Several of the publications increasing awareness of the Japanese in the war owe direct or indirect debts to the Australia–Japan Research Project. Jointly sponsored by the Australian War Memorial and the Japanese embassy in Canberra, the project aims to provide material for researchers. One of its most recent online publications looks at the Japanese midget submarine attack in Sydney Harbour. With its rich range of comment and references, it provides evidence of the contrasting perceptions of the event then and now in Japan and Australia. The project is currently in recess and it is hoped that the Australian War Memorial resurrects it or a similar project.
Japanese survivors of the war have also published memoirs that intersect with Australian studies of Kokoda. In The Pacific War in Papua New Guinea: Memories and Realities (2006), which I edited with Yukio Toyoda, Hiromitsu Iwamoto surveyed some 471 books written by Japanese who fought in New Guinea. He found that those Japanese veterans who made broad judgments on the war emphasised the suffering and called for no repeat of such a terrible event; those few who expressed an opinion on responsibility for the war argued that war was forced upon Japan and that admissions of war guilt are an insult to the thousands of Japanese who died in the war. The 10 per cent of authors who wrote on Papua New Guineans said that most welcomed the Japanese and willingly cooperated with them. And when Japanese write on battles a surprising number are concerned with the air war – surprising given the few aircrew relative to ground forces and the fact that the Japanese army and naval air forces were effectively out of the war in New Guinea from early 1944. If there is a dominant popular Japanese image of the war in the area between Port Moresby and Buna it is not of troops slogging, ankle deep, crossing ridge after ridge in the Owen Stanleys and fighting a largely unseen and desperate enemy, but of Zero pilots high above the Owen Stanleys often displaying superior skill and flying superior aircraft. But apart from writings by the fighter pilot Saburo Sakai (Samurai!, with Martin Caidin and Fred Saito, first published in English in 1957), most of the many Japanese books on the war on Australian territory are both inaccessible and unknown to Australians.
ONE OF THE MOST recent and comprehensive attempts to present the Japanese experience to Australian readers is Craig Collie and Hajime Marutani’s The Path of Infinite Sorrow: The Japanese on the Kokoda Track (2009).

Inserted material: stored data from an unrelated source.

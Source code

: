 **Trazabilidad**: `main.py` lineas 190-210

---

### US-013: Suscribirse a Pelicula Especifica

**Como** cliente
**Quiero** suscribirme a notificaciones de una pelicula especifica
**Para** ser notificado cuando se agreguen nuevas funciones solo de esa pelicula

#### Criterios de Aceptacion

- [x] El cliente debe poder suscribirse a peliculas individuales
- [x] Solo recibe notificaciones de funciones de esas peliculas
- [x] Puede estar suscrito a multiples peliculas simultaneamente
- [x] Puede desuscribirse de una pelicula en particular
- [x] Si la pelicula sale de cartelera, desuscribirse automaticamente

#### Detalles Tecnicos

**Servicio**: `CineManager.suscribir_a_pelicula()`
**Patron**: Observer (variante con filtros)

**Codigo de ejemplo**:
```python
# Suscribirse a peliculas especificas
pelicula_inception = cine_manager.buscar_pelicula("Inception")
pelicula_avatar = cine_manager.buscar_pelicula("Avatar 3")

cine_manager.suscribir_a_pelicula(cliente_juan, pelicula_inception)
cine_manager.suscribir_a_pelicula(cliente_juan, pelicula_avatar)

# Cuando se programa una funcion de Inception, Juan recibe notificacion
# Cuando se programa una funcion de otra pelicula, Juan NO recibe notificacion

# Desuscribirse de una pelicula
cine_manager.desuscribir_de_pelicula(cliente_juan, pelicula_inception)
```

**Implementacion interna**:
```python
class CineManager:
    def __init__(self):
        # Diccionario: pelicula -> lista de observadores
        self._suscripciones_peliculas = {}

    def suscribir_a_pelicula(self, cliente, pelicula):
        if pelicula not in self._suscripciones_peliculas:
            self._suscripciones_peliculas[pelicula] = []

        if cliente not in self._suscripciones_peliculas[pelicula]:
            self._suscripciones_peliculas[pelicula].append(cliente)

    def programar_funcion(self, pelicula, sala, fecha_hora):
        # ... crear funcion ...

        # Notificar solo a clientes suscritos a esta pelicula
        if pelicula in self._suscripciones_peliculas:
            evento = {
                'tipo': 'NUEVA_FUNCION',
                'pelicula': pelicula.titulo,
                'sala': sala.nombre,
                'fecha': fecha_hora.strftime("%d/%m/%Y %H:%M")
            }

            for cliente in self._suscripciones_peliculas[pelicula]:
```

Collie, a television producer, and Hajime, who worked as a translator on the Australia–Japan Research Project, came together on a two-hour documentary, Beyond Kokoda, by the Australian filmmakers Stig Schnell and Shaun Gibbons, which was first shown on the History Channel in 2008. Several of the Japanese ex-servicemen who spoke so movingly in the documentary are primary sources for The Path of Infinite Sorrow. Collie and Marutani have made good use of Allied Translator and Interpreter Section documents held in the Australian War Memorial. ATIS – the receivers, translators and commentators on documents collected from the Japanese – became a valuable source of intelligence from late September 1942 when the Australians began to advance. From the bodies of the dead and wounded and from prisoners and abandoned camps, the Australians collected diaries, letters and miscellaneous bits of paper – even a list of prices for officers and men visiting the comfort women in Rabaul. ATIS also provided translations of interviews with prisoners, many of whom spoke with a candour that surprised their interrogators. What was of immediate interest to military tacticians is now of value to scholars with a more leisurely timetable.

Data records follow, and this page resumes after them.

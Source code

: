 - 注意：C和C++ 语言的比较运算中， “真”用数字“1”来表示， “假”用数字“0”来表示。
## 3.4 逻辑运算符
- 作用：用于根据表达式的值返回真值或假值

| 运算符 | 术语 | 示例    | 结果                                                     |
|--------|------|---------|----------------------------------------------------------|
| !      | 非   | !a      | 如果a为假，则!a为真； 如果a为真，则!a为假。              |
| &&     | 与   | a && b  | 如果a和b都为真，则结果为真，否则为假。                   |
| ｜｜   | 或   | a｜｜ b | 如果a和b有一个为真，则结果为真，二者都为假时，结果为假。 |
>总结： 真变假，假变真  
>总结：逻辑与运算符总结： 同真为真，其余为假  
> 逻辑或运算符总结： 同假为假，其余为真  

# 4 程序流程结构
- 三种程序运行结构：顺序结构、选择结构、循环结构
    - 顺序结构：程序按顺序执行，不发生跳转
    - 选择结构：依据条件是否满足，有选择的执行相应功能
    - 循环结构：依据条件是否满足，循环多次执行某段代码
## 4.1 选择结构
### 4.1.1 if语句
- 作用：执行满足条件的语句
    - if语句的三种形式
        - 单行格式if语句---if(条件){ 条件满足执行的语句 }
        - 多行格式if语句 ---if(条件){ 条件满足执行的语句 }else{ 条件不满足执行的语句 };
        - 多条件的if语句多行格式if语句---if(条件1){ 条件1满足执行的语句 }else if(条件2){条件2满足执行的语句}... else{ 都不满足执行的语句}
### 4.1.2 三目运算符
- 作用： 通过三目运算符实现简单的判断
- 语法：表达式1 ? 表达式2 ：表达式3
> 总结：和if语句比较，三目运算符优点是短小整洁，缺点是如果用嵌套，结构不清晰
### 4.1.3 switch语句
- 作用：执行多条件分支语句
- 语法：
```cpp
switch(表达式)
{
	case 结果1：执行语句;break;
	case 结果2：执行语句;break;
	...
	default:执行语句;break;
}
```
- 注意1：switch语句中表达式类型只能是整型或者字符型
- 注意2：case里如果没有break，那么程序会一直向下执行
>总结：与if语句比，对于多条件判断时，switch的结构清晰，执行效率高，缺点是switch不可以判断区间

Other strengths of Collie and Marutani’s work are the accounts of the formation and training of Japanese units and the way individual soldiers are followed through recruitment to battle. The final weeks of the Japanese army in Papua are presented in all their horror, with cannibalism, the killing of the wounded and the sense of relief, guilt, nobility and desperate self-interest of those selected for, or able to secure their own, escape. The Japanese losses in Papua were appalling – over 12,000 died – and the Japanese official history quotes a battalion commander who said that the 41st Regiment lost over 2000. When it reassembled in Rabaul in 1943 there were only 200 survivors. But, as Collie and Marutani show, the survivors of Kokoda and Buna still had over two more years of war to endure. Of those whose fortunes have been traced in the book and were still alive in August 1945, one was in southern China, one had been in Burma and then transferred to Japan, one had been in Korea and then returned to Hiroshima (but by luck was not there on the day the city was incinerated) and some had died in the fighting in the Philippines. A pilot who had flown off the Buna airstrip ended the war escorting kamikaze pilots on their sacrificial missions.

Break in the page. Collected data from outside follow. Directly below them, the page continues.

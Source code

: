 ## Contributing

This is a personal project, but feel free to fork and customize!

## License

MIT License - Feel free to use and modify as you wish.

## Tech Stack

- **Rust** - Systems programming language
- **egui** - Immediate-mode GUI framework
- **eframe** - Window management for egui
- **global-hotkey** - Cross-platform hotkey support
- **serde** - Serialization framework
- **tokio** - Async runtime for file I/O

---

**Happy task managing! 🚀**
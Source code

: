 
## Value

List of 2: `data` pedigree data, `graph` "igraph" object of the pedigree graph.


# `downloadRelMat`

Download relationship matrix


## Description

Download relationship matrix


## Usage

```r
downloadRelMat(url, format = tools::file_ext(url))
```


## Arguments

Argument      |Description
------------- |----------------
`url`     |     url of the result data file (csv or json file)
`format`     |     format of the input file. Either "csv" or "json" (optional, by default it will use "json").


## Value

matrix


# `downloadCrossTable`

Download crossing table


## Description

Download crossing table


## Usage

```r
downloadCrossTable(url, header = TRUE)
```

One of the last scenes in The Path of Infinite Sorrow is of an elderly Japanese man who had fought as a private on Kokoda making a return visit to Papua New Guinea in 2005. He had with him 250 pairs of small straw sandals he had made. He cast some into the Kumusi River north of Kokoda and asked that others be left on the Track. He recalled that at the end of the Kokoda campaign many of the men were barefooted and he hoped to show the spirits of his comrades that he remembered them and that he brought them comfort. As with the story of Nishimura, this alerts us to other intensely felt ways of recalling a war and comrades in war.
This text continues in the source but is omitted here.